-- DATA --

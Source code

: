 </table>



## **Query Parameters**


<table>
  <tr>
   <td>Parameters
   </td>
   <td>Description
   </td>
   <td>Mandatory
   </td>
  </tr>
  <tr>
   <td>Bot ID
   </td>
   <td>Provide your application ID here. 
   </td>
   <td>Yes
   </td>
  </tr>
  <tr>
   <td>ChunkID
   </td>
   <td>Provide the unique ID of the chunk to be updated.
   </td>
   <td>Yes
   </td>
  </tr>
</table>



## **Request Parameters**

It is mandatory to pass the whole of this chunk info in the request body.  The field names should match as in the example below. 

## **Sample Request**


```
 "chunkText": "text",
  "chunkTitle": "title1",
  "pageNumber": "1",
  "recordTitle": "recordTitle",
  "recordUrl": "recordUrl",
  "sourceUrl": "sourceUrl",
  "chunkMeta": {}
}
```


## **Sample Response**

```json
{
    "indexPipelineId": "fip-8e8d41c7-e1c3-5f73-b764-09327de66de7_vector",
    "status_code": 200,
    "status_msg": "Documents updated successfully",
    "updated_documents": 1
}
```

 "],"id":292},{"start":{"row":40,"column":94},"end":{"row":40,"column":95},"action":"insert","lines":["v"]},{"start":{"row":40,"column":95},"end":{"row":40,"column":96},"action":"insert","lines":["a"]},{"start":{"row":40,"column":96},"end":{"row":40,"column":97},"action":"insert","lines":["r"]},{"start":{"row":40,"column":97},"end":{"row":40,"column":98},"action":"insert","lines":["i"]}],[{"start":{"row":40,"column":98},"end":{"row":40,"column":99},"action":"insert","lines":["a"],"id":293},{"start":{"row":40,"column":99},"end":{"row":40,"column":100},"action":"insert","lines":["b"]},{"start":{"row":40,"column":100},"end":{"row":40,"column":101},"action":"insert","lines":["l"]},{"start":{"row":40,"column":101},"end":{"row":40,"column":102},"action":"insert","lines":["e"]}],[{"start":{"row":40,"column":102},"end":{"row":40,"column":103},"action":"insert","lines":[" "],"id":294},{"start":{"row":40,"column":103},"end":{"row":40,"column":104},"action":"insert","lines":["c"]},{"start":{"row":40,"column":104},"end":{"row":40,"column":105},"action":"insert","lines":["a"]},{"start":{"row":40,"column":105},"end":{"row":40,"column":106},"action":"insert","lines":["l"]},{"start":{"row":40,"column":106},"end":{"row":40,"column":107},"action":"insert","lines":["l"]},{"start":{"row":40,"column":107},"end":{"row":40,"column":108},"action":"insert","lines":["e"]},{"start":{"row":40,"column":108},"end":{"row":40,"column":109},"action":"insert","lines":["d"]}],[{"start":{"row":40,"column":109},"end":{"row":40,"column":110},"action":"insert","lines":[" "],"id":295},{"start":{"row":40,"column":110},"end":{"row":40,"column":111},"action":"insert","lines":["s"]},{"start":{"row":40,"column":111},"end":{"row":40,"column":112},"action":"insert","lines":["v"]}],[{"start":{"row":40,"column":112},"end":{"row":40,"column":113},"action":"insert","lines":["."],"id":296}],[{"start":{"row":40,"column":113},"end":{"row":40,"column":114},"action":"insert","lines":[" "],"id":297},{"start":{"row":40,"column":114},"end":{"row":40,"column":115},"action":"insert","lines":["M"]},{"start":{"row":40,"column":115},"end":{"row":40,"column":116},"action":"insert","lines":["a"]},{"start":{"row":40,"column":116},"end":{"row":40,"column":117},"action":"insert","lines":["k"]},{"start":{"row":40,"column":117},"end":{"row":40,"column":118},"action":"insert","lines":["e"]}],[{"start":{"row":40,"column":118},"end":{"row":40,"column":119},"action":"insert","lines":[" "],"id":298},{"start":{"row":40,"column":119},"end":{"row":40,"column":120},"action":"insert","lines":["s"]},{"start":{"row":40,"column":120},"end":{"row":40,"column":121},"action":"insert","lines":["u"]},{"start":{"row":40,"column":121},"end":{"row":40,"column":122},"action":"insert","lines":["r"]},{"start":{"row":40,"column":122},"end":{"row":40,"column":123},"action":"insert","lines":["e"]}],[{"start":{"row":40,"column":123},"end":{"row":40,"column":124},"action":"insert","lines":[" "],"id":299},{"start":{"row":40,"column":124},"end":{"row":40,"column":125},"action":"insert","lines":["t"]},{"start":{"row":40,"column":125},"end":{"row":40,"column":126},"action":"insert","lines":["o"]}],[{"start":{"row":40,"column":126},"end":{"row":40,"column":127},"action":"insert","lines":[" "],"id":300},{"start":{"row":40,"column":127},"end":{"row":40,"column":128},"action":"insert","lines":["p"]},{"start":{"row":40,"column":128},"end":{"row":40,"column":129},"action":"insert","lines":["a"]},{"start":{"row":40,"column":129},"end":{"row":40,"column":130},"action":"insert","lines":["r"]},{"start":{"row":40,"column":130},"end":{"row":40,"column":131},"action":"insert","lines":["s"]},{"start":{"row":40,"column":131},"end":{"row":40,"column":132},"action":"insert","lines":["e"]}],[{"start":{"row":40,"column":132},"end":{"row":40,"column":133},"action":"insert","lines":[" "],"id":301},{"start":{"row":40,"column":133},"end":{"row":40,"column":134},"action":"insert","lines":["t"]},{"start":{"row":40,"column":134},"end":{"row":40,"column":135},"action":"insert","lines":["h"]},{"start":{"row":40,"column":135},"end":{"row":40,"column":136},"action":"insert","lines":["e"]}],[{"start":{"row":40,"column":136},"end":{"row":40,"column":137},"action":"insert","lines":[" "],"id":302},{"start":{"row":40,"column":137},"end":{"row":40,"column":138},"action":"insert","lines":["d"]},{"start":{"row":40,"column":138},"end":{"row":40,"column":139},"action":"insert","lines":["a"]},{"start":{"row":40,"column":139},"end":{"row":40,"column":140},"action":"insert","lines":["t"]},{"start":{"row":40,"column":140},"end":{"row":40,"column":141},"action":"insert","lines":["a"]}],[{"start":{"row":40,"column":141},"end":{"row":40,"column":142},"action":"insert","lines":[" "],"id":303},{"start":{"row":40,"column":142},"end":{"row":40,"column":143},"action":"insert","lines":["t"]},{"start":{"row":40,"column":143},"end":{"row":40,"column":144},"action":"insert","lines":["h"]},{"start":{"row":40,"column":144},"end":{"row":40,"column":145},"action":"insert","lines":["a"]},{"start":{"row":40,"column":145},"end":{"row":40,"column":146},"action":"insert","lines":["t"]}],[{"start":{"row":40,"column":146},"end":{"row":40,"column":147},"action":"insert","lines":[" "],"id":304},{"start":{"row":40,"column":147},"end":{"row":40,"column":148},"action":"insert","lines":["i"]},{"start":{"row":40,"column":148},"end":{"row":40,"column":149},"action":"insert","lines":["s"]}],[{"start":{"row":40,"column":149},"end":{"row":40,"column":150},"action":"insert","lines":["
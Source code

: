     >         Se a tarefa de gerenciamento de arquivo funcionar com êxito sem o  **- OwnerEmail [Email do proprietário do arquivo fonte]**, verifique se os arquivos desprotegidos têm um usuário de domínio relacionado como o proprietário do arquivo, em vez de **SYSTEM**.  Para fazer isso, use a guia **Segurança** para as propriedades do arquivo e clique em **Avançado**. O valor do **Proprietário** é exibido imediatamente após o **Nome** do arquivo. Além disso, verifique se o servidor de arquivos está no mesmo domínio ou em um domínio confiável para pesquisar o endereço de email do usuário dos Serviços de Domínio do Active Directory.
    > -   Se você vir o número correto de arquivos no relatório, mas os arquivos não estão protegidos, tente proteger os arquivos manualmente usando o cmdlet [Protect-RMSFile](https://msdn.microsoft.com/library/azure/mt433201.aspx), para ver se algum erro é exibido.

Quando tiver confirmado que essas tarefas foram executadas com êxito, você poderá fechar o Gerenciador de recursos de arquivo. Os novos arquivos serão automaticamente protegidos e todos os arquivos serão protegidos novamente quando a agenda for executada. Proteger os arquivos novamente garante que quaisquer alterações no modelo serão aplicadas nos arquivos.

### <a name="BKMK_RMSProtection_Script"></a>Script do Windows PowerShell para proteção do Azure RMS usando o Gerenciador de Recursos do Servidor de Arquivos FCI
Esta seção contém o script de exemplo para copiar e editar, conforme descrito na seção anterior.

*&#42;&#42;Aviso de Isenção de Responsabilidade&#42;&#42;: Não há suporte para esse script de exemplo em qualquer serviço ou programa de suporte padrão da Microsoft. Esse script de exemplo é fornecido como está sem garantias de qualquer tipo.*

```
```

-- TASK GOAL --
Check each line of the material for the word "Provide", then say how many have it. Give the number only.

-- SOLUTION FOR THIS EXERCISE --
2